Exercise goal:
Make an exact copy of the records, omitting all images.

Exercise data:

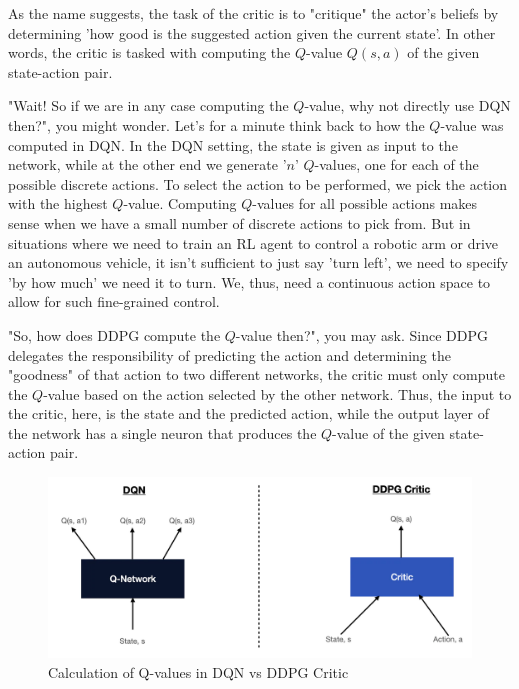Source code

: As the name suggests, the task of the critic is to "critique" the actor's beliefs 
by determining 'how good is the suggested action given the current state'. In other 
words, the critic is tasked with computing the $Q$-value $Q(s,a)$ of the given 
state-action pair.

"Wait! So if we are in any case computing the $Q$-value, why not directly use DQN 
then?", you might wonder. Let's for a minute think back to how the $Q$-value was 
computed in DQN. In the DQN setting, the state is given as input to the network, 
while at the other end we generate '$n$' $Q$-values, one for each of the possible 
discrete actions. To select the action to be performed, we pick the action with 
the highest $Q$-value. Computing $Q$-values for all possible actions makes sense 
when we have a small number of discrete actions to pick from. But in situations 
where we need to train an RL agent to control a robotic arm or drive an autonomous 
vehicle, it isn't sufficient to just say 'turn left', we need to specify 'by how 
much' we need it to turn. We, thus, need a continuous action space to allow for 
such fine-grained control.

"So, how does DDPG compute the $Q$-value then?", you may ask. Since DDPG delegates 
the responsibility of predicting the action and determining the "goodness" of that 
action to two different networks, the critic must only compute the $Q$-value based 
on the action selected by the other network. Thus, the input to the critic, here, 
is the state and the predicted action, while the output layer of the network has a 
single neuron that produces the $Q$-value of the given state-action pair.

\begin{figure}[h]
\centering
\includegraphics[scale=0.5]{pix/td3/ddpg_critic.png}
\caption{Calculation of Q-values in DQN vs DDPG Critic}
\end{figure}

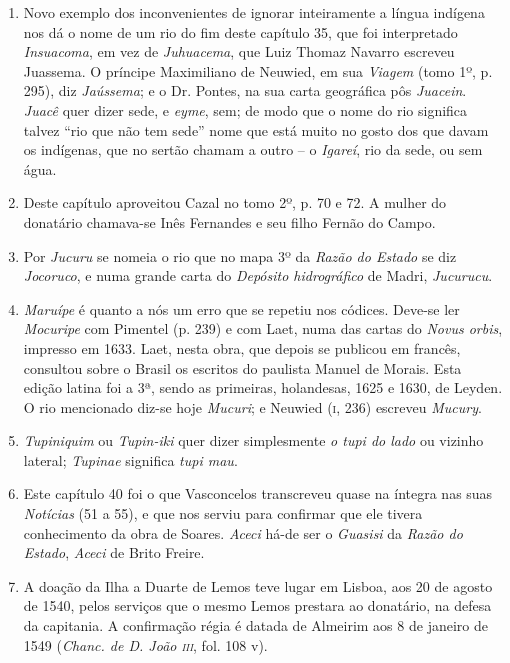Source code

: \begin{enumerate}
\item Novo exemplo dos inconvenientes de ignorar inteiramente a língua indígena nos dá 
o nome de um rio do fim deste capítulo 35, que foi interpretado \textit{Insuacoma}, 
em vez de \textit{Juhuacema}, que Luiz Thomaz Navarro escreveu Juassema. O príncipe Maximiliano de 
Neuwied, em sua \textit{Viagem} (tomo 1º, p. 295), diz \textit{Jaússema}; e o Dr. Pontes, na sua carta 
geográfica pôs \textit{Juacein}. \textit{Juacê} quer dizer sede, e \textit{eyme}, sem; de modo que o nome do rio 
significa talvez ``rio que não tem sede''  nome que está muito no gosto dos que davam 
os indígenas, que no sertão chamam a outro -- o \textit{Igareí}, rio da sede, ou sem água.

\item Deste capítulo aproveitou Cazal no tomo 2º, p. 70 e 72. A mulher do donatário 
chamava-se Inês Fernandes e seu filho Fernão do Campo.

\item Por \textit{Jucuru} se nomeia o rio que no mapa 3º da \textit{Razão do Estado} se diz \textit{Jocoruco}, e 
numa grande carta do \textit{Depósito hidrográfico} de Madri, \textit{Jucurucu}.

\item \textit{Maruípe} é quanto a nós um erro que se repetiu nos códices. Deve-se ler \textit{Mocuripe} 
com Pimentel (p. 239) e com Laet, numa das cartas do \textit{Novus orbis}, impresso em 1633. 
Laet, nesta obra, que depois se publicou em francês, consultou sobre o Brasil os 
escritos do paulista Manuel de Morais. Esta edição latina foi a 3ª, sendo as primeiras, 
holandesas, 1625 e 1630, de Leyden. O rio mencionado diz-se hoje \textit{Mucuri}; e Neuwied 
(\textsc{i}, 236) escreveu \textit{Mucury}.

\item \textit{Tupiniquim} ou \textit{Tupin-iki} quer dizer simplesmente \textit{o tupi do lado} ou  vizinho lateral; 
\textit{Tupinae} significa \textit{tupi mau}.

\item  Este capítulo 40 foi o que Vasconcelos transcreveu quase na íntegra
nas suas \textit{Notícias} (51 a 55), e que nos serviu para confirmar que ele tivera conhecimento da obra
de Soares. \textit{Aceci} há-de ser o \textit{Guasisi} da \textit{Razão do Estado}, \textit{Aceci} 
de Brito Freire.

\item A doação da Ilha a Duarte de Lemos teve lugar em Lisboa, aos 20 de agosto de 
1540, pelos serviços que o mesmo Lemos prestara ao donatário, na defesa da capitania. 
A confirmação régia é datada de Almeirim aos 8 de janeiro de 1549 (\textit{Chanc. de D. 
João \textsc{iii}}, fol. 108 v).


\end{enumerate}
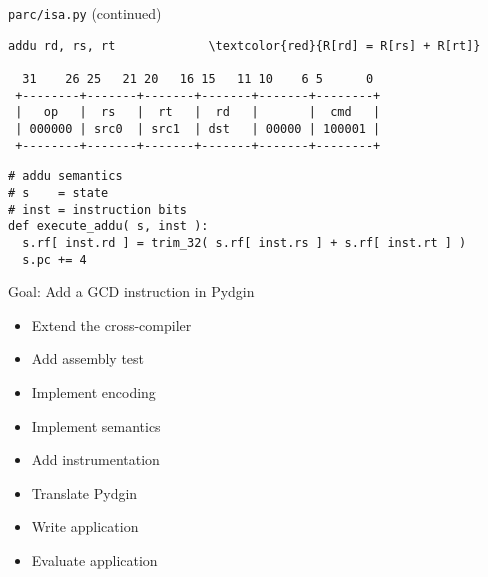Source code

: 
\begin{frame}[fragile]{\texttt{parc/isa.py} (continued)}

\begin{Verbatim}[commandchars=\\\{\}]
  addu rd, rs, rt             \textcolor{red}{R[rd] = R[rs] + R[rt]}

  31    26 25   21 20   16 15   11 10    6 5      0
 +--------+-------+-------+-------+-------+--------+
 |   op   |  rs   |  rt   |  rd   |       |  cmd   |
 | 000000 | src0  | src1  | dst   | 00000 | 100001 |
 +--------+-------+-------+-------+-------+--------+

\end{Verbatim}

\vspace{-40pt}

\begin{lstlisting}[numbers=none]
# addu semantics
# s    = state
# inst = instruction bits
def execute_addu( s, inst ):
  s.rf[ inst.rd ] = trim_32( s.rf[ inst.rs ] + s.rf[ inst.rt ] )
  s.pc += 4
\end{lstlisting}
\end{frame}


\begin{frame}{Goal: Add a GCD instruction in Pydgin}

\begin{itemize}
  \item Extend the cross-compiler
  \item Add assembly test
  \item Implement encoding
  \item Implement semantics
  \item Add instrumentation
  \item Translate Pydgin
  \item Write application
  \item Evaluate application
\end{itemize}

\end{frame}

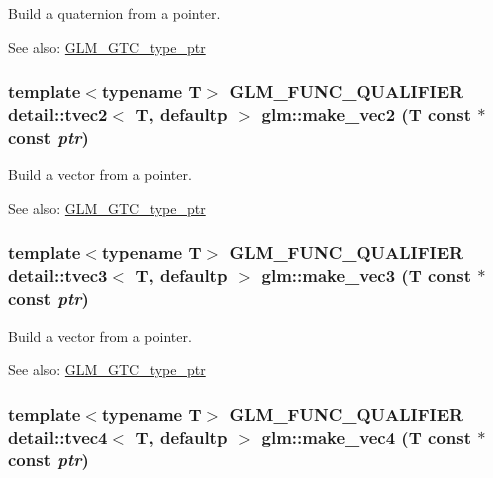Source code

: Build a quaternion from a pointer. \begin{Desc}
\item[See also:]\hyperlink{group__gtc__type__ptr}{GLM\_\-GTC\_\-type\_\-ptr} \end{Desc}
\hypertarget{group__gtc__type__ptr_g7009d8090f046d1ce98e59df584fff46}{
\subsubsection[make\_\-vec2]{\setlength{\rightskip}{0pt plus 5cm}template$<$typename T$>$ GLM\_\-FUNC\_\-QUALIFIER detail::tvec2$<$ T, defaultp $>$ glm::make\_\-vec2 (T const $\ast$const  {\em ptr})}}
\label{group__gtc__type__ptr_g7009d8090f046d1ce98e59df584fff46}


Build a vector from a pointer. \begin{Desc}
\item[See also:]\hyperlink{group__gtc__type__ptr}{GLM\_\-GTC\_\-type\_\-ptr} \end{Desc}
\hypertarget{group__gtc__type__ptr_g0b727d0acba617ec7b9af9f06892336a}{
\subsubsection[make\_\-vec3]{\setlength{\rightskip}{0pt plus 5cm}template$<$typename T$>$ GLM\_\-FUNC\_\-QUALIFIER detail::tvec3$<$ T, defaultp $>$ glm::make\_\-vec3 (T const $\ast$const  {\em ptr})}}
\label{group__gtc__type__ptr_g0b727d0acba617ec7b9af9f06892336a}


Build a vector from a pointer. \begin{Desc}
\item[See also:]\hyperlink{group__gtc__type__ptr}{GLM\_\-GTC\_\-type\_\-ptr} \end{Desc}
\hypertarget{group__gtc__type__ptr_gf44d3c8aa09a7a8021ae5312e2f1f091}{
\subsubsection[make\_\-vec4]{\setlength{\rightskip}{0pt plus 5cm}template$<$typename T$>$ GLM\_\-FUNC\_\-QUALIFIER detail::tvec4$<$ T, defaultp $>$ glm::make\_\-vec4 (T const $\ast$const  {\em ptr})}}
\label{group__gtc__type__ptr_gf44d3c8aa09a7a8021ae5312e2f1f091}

Exercise answer:
Source code

: As the name suggests, the task of the critic is to "critique" the actor's beliefs 
by determining 'how good is the suggested action given the current state'. In other 
words, the critic is tasked with computing the $Q$-value $Q(s,a)$ of the given 
state-action pair.

"Wait! So if we are in any case computing the $Q$-value, why not directly use DQN 
then?", you might wonder. Let's for a minute think back to how the $Q$-value was 
computed in DQN. In the DQN setting, the state is given as input to the network, 
while at the other end we generate '$n$' $Q$-values, one for each of the possible 
discrete actions. To select the action to be performed, we pick the action with 
the highest $Q$-value. Computing $Q$-values for all possible actions makes sense 
when we have a small number of discrete actions to pick from. But in situations 
where we need to train an RL agent to control a robotic arm or drive an autonomous 
vehicle, it isn't sufficient to just say 'turn left', we need to specify 'by how 
much' we need it to turn. We, thus, need a continuous action space to allow for 
such fine-grained control.

"So, how does DDPG compute the $Q$-value then?", you may ask. Since DDPG delegates 
the responsibility of predicting the action and determining the "goodness" of that 
action to two different networks, the critic must only compute the $Q$-value based 
on the action selected by the other network. Thus, the input to the critic, here, 
is the state and the predicted action, while the output layer of the network has a 
single neuron that produces the $Q$-value of the given state-action pair.

\begin{figure}[h]
\centering
\includegraphics[scale=0.5]{pix/td3/ddpg_critic.png}
\caption{Calculation of Q-values in DQN vs DDPG Critic}
\end{figure}

Source code

: \begin{enumerate}
\item Novo exemplo dos inconvenientes de ignorar inteiramente a língua indígena nos dá 
o nome de um rio do fim deste capítulo 35, que foi interpretado \textit{Insuacoma}, 
em vez de \textit{Juhuacema}, que Luiz Thomaz Navarro escreveu Juassema. O príncipe Maximiliano de 
Neuwied, em sua \textit{Viagem} (tomo 1º, p. 295), diz \textit{Jaússema}; e o Dr. Pontes, na sua carta 
geográfica pôs \textit{Juacein}. \textit{Juacê} quer dizer sede, e \textit{eyme}, sem; de modo que o nome do rio 
significa talvez ``rio que não tem sede''  nome que está muito no gosto dos que davam 
os indígenas, que no sertão chamam a outro -- o \textit{Igareí}, rio da sede, ou sem água.

\item Deste capítulo aproveitou Cazal no tomo 2º, p. 70 e 72. A mulher do donatário 
chamava-se Inês Fernandes e seu filho Fernão do Campo.

\item Por \textit{Jucuru} se nomeia o rio que no mapa 3º da \textit{Razão do Estado} se diz \textit{Jocoruco}, e 
numa grande carta do \textit{Depósito hidrográfico} de Madri, \textit{Jucurucu}.

\item \textit{Maruípe} é quanto a nós um erro que se repetiu nos códices. Deve-se ler \textit{Mocuripe} 
com Pimentel (p. 239) e com Laet, numa das cartas do \textit{Novus orbis}, impresso em 1633. 
Laet, nesta obra, que depois se publicou em francês, consultou sobre o Brasil os 
escritos do paulista Manuel de Morais. Esta edição latina foi a 3ª, sendo as primeiras, 
holandesas, 1625 e 1630, de Leyden. O rio mencionado diz-se hoje \textit{Mucuri}; e Neuwied 
(\textsc{i}, 236) escreveu \textit{Mucury}.

\item \textit{Tupiniquim} ou \textit{Tupin-iki} quer dizer simplesmente \textit{o tupi do lado} ou  vizinho lateral; 
\textit{Tupinae} significa \textit{tupi mau}.

\item  Este capítulo 40 foi o que Vasconcelos transcreveu quase na íntegra
nas suas \textit{Notícias} (51 a 55), e que nos serviu para confirmar que ele tivera conhecimento da obra
de Soares. \textit{Aceci} há-de ser o \textit{Guasisi} da \textit{Razão do Estado}, \textit{Aceci} 
de Brito Freire.

\item A doação da Ilha a Duarte de Lemos teve lugar em Lisboa, aos 20 de agosto de 
1540, pelos serviços que o mesmo Lemos prestara ao donatário, na defesa da capitania. 
A confirmação régia é datada de Almeirim aos 8 de janeiro de 1549 (\textit{Chanc. de D. 
João \textsc{iii}}, fol. 108 v).


\end{enumerate}
Source code

: 
\begin{frame}[fragile]{\texttt{parc/isa.py} (continued)}

\begin{Verbatim}[commandchars=\\\{\}]
  addu rd, rs, rt             \textcolor{red}{R[rd] = R[rs] + R[rt]}

  31    26 25   21 20   16 15   11 10    6 5      0
 +--------+-------+-------+-------+-------+--------+
 |   op   |  rs   |  rt   |  rd   |       |  cmd   |
 | 000000 | src0  | src1  | dst   | 00000 | 100001 |
 +--------+-------+-------+-------+-------+--------+

\end{Verbatim}

\vspace{-40pt}

\begin{lstlisting}[numbers=none]
# addu semantics
# s    = state
# inst = instruction bits
def execute_addu( s, inst ):
  s.rf[ inst.rd ] = trim_32( s.rf[ inst.rs ] + s.rf[ inst.rt ] )
  s.pc += 4
\end{lstlisting}
\end{frame}


\begin{frame}{Goal: Add a GCD instruction in Pydgin}

\begin{itemize}
  \item Extend the cross-compiler
  \item Add assembly test
  \item Implement encoding
  \item Implement semantics
  \item Add instrumentation
  \item Translate Pydgin
  \item Write application
  \item Evaluate application
\end{itemize}

\end{frame}

Source code

: Build a quaternion from a pointer. \begin{Desc}
\item[See also:]\hyperlink{group__gtc__type__ptr}{GLM\_\-GTC\_\-type\_\-ptr} \end{Desc}
\hypertarget{group__gtc__type__ptr_g7009d8090f046d1ce98e59df584fff46}{
\subsubsection[make\_\-vec2]{\setlength{\rightskip}{0pt plus 5cm}template$<$typename T$>$ GLM\_\-FUNC\_\-QUALIFIER detail::tvec2$<$ T, defaultp $>$ glm::make\_\-vec2 (T const $\ast$const  {\em ptr})}}
\label{group__gtc__type__ptr_g7009d8090f046d1ce98e59df584fff46}


Build a vector from a pointer. \begin{Desc}
\item[See also:]\hyperlink{group__gtc__type__ptr}{GLM\_\-GTC\_\-type\_\-ptr} \end{Desc}
\hypertarget{group__gtc__type__ptr_g0b727d0acba617ec7b9af9f06892336a}{
\subsubsection[make\_\-vec3]{\setlength{\rightskip}{0pt plus 5cm}template$<$typename T$>$ GLM\_\-FUNC\_\-QUALIFIER detail::tvec3$<$ T, defaultp $>$ glm::make\_\-vec3 (T const $\ast$const  {\em ptr})}}
\label{group__gtc__type__ptr_g0b727d0acba617ec7b9af9f06892336a}


Build a vector from a pointer. \begin{Desc}
\item[See also:]\hyperlink{group__gtc__type__ptr}{GLM\_\-GTC\_\-type\_\-ptr} \end{Desc}
\hypertarget{group__gtc__type__ptr_gf44d3c8aa09a7a8021ae5312e2f1f091}{
\subsubsection[make\_\-vec4]{\setlength{\rightskip}{0pt plus 5cm}template$<$typename T$>$ GLM\_\-FUNC\_\-QUALIFIER detail::tvec4$<$ T, defaultp $>$ glm::make\_\-vec4 (T const $\ast$const  {\em ptr})}}
\label{group__gtc__type__ptr_gf44d3c8aa09a7a8021ae5312e2f1f091}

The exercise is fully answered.